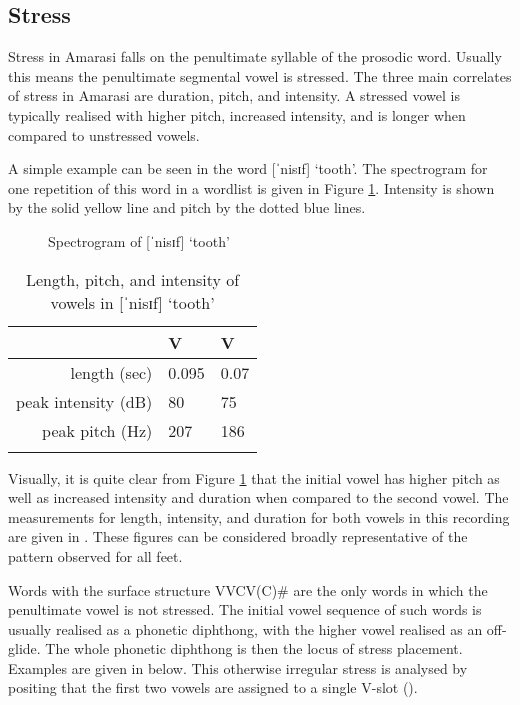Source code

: \subsection{Stress}\label{sec:Str}
Stress in Amarasi falls on the penultimate syllable of the prosodic word.
Usually this means the penultimate segmental vowel is stressed.
The three main correlates of stress in Amarasi are duration, pitch, and intensity.
A stressed vowel is typically realised with higher pitch,
increased intensity, and is longer when compared to unstressed vowels.

A simple example can be seen in the word  {\ra} [ˈnisɪf] {} `tooth'.
The spectrogram for one repetition of this word in a wordlist is given in Figure \ref{fig:SpeNis}.
Intensity is shown by the solid yellow line and pitch by the dotted blue lines.

\begin{figure}[h]
	\centering\setlength\fboxsep{-0.5pt}\setlength\fboxrule{0.75pt}
			\caption{Spectrogram of [ˈnisɪf] `tooth'}
	\label{fig:SpeNis}
\end{figure}

\begin{table}[ht]
	\centering\caption{Length, pitch, and intensity of vowels in [ˈnisɪf] `tooth'}\label{tab:LenPitIntVowNis}
		\begin{tabular}{rll} \lsptoprule
										& V\sub{1}& V\sub{2} \\ \midrule
			length (sec)	&   0.095	&   0.07 \\ 
			peak intensity (dB)&  80	&  75 \\ 
			peak pitch (Hz)		& 207	& 186 \\ \lspbottomrule
		\end{tabular}
\end{table}

Visually, it is quite clear from Figure \ref{fig:SpeNis} that the initial vowel has higher pitch
as well as increased intensity and duration when compared to the second vowel.
The measurements for length, intensity, and duration for both vowels
in this recording are given in .
These figures can be considered broadly representative of the pattern observed for all feet.

Words with the surface structure VVCV(C){\#}
are the only words in which the penultimate vowel is not stressed.
The initial vowel sequence of such words is usually realised as a phonetic diphthong,
with the higher vowel realised as an off-glide.
The whole phonetic diphthong is then the locus of stress placement.
Examples are given in  below.
This otherwise irregular stress is analysed by positing 
that the first two vowels are assigned to a single V-slot ().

=======

What is needed -
Everything from the line containing "The whole phonetic" through the final line of the records is what you should print, exactly and with nothing added.

Written solution -
The whole phonetic diphthong is then the locus of stress placement.
Examples are given in  below.
This otherwise irregular stress is analysed by positing 
that the first two vowels are assigned to a single V-slot ().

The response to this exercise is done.